Assigned task - For the entries below, the result should be an exact transcription of the lines from the one with "certified nonzero self-consistency" up to and including the one with "At \(K=0\) the", and only those.

::::::

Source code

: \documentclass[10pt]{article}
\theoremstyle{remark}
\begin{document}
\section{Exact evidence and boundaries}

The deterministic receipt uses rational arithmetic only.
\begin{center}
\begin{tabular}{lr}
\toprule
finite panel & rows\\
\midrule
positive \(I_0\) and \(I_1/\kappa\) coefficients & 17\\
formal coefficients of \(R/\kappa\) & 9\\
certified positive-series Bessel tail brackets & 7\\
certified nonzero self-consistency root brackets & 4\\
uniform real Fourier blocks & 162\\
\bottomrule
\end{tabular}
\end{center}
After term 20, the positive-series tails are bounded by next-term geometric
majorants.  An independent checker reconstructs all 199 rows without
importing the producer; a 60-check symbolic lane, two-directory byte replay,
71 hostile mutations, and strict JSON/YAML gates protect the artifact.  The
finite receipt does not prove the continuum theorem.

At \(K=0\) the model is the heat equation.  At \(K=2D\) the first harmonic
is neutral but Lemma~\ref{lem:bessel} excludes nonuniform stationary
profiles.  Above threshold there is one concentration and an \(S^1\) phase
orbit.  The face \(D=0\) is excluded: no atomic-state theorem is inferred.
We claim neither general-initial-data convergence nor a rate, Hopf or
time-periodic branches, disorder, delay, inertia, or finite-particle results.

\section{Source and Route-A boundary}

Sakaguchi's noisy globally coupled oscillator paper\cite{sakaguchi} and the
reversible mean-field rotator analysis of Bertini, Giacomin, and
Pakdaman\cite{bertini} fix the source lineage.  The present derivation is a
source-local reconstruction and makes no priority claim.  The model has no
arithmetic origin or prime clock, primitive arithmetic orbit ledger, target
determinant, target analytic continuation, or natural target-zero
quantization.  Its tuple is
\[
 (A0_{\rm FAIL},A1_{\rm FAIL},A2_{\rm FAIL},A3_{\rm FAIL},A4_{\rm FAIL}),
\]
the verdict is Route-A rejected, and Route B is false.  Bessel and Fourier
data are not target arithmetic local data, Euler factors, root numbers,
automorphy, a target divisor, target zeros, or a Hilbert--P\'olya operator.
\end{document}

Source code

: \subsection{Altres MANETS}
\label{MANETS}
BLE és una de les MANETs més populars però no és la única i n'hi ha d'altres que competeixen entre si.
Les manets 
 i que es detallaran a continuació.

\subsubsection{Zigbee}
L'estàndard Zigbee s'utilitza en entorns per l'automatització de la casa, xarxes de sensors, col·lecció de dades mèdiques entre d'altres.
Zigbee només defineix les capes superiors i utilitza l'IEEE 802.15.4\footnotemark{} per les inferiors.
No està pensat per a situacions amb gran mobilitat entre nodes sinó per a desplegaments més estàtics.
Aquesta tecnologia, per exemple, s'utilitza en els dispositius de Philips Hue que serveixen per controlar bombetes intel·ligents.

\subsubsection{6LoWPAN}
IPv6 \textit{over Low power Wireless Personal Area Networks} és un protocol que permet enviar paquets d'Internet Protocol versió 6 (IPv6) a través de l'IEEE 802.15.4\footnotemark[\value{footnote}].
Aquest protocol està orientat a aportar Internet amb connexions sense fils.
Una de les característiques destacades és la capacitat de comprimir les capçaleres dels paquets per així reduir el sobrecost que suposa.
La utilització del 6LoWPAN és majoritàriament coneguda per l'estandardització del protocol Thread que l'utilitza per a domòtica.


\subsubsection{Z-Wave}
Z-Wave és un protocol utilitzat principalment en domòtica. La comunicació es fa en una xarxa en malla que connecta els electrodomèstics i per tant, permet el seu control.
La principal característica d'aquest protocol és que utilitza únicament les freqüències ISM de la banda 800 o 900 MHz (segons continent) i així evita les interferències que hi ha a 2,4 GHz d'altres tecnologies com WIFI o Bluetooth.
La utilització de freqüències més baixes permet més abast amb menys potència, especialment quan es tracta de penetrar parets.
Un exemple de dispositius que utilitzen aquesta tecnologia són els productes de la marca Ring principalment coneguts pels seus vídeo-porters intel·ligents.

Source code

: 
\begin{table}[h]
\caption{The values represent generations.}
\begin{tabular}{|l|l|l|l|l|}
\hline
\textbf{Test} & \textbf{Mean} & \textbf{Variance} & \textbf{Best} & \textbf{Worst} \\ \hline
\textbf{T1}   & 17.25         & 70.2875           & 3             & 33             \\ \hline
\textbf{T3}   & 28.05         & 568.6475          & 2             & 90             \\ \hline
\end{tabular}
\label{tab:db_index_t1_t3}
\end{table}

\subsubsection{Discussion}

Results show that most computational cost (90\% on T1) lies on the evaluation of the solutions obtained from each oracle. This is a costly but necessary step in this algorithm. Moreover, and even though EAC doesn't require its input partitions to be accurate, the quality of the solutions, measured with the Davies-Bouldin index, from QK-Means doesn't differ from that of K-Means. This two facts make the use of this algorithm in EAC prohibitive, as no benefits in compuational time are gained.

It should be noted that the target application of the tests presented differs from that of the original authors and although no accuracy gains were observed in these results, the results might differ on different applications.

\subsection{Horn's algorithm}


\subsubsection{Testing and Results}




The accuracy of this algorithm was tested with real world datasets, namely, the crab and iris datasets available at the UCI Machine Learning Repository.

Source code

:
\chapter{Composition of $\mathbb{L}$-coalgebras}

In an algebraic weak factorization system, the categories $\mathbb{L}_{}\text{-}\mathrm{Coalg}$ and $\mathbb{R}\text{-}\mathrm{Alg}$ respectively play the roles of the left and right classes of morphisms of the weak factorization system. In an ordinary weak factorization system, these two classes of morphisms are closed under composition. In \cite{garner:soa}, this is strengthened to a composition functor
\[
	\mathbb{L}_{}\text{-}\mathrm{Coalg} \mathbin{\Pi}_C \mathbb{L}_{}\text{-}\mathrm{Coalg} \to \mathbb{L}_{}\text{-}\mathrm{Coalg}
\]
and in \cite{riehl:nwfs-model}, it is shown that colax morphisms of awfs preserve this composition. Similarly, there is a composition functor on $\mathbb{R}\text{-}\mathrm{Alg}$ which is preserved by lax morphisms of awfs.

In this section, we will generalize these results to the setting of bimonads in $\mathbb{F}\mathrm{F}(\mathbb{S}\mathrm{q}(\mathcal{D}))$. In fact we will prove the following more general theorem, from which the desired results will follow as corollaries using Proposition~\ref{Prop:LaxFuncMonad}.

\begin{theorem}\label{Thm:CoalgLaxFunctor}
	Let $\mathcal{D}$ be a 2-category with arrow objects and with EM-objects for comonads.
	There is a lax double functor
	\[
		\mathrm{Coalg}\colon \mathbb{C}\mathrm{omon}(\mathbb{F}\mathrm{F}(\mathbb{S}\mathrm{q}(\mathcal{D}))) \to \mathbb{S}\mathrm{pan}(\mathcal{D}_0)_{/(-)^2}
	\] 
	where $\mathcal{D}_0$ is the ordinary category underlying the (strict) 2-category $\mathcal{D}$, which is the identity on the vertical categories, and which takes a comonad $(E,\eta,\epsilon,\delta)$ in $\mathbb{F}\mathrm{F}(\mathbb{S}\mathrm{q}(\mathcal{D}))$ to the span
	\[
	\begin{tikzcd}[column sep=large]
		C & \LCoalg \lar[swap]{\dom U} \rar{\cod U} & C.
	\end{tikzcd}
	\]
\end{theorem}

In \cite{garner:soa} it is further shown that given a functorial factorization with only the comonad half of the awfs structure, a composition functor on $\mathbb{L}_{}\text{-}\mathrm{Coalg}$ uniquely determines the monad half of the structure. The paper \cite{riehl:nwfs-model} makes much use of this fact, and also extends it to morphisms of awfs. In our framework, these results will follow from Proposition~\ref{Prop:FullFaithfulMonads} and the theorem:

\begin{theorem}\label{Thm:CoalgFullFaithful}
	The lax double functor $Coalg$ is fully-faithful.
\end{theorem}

::::::

Task answer -
certified nonzero self-consistency root brackets & 4\\
uniform real Fourier blocks & 162\\
\bottomrule
\end{tabular}
\end{center}
After term 20, the positive-series tails are bounded by next-term geometric
majorants.  An independent checker reconstructs all 199 rows without
importing the producer; a 60-check symbolic lane, two-directory byte replay,
71 hostile mutations, and strict JSON/YAML gates protect the artifact.  The
finite receipt does not prove the continuum theorem.

At \(K=0\) the model is the heat equation.  At \(K=2D\) the first harmonic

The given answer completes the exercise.